I think it's going to be hard to talk or think clearly about these problems (even at the level of separating them into distinct problems or telling which are real problems) until we get more specific about what a goal is, what a concept is, etc. What does the overall system actually look like, even very roughly?
I guess your take is that this is tied up in a very hard-to-separate way from the design of AI itself.
I understand that it is good to throw out some concrete problems before embarking on the project of clarifying our models of powerful AI systems. But I suspect you need at least some model of a powerful AI system where the questions make sense, just to keep things vaguely on track.
Comments
Eliezer Yudkowsky
Questions like these seem to me to have obvious unbounded formulations. If we're talking about a modern policy-reinforcement neural network, then yes, the notion of a separable goal is more ephemeral. Does this seem to agree with your own state of mind, or would you disagree that we understand the notion of 'goal concepts' in unbounded formulations, or…?

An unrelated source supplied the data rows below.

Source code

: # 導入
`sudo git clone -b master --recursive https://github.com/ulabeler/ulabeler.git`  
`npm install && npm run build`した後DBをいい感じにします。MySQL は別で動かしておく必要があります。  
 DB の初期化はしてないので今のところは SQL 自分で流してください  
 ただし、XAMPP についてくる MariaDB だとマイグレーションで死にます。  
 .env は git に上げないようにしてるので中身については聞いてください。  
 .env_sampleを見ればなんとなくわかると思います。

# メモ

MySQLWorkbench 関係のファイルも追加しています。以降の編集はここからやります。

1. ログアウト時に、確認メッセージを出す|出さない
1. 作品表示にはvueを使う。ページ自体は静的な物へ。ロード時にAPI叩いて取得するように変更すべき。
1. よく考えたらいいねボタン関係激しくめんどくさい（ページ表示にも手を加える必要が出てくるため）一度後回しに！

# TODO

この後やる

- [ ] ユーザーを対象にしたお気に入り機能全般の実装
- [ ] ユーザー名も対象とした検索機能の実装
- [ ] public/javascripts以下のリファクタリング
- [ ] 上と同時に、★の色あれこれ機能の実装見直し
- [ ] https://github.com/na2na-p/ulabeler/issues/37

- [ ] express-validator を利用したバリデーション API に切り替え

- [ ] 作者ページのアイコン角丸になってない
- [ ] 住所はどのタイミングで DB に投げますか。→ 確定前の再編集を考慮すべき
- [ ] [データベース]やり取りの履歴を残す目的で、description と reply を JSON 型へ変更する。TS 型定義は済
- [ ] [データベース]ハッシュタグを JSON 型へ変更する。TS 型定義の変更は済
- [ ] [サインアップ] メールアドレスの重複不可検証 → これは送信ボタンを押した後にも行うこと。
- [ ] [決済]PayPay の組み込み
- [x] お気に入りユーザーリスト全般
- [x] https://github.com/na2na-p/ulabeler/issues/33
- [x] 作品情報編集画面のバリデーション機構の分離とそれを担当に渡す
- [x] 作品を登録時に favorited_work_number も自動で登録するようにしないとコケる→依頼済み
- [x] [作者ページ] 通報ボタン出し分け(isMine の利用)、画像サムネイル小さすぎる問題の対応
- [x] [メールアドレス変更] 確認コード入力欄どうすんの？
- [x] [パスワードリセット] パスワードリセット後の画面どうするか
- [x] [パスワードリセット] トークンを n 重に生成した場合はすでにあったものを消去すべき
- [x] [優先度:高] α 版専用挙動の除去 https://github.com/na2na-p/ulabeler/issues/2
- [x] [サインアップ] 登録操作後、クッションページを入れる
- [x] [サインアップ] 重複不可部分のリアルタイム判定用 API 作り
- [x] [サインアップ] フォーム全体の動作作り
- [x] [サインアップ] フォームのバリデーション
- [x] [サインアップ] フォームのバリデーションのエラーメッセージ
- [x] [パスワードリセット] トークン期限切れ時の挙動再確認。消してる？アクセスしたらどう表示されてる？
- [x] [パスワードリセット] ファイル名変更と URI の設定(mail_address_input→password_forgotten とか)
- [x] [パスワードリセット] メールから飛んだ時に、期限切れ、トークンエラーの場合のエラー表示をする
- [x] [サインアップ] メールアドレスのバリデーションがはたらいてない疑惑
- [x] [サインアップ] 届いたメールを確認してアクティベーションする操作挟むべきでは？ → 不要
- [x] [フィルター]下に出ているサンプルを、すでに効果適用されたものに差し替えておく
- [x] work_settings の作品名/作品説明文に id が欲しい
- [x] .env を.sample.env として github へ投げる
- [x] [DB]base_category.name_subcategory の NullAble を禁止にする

A concept is something that discretely or fuzzily classifies states of the world, or states of a slice through the world, into positive or negative instances. A "goal concept", for a satisficing agent, then describes the set of worlds that it's trying to steer us into. The more general version of this is a utility function.
Paul Christiano
On this definition, what is the difference between "communicating a goal concept" and "communicating a goal"?
Is the problem in this post equivalent to the special case of value learning where the values to be learned are simple (to us), local, and philosophically unproblematic?
Eliezer Yudkowsky
I think we're going to have to specialize the terminology so we have separate words for "learn any goal concept" and "learn human normativity" instead of calling these both "value", which is something I'm currently trying to think how to revise. But if by value learning you mean "outcome-preference-criterion learning" and not value learning, then yes, we're looking for outcome-preference-criterion learning where the criterion seems simple to us, is hopefully local, and is philosophically unproblematic by our own standards. Like, say, having the outcome be one in which we just have a damn strawberry.
In the language being used here, it sounds to me like "communicating a goal" should parse to "communicating a goal concept to an agent which will then optimize for the outcome-preference-criterion you're about to communicate to it."